• **REQUIRED ACTION**
Search the entries below for "메모리를" and copy each matching line.

• **DATA FOR PROCESSING**
▼

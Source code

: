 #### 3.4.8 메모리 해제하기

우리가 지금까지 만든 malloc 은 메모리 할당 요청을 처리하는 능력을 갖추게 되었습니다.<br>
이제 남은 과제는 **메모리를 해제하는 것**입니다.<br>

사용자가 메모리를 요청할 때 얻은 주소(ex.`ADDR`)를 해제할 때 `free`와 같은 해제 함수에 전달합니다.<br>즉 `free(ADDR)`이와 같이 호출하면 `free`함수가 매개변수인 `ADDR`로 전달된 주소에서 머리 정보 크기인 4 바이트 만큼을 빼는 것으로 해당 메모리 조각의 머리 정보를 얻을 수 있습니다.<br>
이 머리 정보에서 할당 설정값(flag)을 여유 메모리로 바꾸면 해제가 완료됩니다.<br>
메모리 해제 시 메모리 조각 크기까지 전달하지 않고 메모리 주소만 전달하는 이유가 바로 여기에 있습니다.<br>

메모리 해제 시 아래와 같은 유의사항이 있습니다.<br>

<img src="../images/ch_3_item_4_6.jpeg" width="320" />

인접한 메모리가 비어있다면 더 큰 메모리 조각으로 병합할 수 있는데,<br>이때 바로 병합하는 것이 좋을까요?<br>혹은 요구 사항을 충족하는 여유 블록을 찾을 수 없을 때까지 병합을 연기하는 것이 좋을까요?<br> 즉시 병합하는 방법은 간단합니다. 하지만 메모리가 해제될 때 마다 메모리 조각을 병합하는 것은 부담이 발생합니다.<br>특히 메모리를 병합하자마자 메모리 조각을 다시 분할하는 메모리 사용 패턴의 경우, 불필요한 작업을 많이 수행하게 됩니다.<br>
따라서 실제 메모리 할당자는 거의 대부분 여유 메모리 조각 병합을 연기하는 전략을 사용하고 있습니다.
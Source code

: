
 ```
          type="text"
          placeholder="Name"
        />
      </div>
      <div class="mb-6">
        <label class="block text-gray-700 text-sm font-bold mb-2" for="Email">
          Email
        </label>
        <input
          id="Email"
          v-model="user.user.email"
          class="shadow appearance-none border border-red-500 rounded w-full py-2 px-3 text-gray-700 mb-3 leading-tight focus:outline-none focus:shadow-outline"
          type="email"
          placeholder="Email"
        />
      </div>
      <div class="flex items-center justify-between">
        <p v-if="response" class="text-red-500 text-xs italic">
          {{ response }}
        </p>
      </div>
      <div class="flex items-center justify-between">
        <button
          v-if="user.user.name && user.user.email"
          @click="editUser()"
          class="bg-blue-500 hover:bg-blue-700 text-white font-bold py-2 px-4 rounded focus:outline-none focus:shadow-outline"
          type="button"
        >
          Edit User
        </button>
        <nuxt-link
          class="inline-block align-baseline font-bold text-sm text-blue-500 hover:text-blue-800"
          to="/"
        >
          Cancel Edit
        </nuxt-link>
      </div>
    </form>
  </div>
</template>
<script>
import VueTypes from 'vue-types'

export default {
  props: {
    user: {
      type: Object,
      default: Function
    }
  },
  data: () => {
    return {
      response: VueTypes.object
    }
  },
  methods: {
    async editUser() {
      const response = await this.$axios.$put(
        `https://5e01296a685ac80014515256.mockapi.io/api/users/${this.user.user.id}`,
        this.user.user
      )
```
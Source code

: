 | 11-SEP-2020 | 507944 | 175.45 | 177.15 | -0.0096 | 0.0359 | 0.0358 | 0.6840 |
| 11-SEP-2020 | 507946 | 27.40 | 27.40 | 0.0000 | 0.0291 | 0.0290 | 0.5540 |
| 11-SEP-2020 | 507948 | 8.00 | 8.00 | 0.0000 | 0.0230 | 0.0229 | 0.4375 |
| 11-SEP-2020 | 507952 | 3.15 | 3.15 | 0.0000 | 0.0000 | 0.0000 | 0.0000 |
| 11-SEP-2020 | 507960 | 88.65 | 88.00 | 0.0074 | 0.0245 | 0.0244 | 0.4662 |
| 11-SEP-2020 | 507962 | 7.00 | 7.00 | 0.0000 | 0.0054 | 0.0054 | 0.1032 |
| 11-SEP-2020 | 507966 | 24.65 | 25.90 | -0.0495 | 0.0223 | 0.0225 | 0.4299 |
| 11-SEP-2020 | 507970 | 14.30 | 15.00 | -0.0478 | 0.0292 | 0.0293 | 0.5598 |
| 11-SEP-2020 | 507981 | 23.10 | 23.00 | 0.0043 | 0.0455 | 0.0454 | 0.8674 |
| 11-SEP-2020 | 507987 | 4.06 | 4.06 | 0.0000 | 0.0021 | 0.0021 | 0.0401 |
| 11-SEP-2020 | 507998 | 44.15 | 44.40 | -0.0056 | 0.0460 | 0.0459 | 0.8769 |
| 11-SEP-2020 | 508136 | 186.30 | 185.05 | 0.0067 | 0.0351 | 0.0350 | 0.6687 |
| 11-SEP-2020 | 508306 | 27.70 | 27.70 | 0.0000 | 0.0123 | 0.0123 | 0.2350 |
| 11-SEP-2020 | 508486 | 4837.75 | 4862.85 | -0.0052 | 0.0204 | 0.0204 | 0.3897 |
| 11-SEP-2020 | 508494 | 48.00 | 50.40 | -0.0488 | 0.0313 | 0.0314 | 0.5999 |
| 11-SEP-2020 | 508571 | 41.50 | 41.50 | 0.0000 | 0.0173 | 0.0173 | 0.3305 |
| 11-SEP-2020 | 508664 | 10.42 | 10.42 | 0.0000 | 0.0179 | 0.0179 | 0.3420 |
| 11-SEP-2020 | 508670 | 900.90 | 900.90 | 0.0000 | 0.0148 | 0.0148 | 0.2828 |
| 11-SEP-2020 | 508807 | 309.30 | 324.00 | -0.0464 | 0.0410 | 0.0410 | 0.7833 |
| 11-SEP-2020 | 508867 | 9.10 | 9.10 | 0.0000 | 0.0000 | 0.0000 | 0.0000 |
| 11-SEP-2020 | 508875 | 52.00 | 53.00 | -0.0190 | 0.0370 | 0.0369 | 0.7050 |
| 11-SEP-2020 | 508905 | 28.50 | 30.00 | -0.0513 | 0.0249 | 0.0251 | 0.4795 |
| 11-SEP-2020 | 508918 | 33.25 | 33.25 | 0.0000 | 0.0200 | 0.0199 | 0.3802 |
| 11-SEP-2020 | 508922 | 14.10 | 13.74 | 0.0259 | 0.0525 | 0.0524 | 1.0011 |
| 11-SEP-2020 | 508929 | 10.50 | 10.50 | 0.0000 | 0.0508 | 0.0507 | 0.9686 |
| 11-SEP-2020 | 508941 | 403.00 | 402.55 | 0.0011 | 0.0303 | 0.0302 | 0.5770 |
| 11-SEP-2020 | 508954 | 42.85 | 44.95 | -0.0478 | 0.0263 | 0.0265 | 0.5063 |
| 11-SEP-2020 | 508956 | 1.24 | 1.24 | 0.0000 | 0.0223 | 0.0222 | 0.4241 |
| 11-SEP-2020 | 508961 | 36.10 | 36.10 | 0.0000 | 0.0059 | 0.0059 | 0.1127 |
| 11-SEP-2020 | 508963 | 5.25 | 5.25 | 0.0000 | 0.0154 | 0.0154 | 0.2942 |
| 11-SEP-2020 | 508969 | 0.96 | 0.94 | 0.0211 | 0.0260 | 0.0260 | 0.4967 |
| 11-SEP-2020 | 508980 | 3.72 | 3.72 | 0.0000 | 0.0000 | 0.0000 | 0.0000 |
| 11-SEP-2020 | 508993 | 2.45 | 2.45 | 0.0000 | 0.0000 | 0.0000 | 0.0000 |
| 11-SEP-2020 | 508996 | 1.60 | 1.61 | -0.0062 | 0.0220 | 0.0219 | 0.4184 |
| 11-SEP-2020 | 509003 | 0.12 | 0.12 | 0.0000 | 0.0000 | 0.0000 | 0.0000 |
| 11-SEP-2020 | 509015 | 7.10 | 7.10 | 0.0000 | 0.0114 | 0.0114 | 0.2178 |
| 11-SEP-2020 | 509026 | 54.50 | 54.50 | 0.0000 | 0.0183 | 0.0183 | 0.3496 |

▲

• **YOUR RESPONSE**
이제 남은 과제는 **메모리를 해제하는 것**입니다.<br>
사용자가 메모리를 요청할 때 얻은 주소(ex.`ADDR`)를 해제할 때 `free`와 같은 해제 함수에 전달합니다.<br>즉 `free(ADDR)`이와 같이 호출하면 `free`함수가 매개변수인 `ADDR`로 전달된 주소에서 머리 정보 크기인 4 바이트 만큼을 빼는 것으로 해당 메모리 조각의 머리 정보를 얻을 수 있습니다.<br>
인접한 메모리가 비어있다면 더 큰 메모리 조각으로 병합할 수 있는데,<br>이때 바로 병합하는 것이 좋을까요?<br>혹은 요구 사항을 충족하는 여유 블록을 찾을 수 없을 때까지 병합을 연기하는 것이 좋을까요?<br> 즉시 병합하는 방법은 간단합니다. 하지만 메모리가 해제될 때 마다 메모리 조각을 병합하는 것은 부담이 발생합니다.<br>특히 메모리를 병합하자마자 메모리 조각을 다시 분할하는 메모리 사용 패턴의 경우, 불필요한 작업을 많이 수행하게 됩니다.<br>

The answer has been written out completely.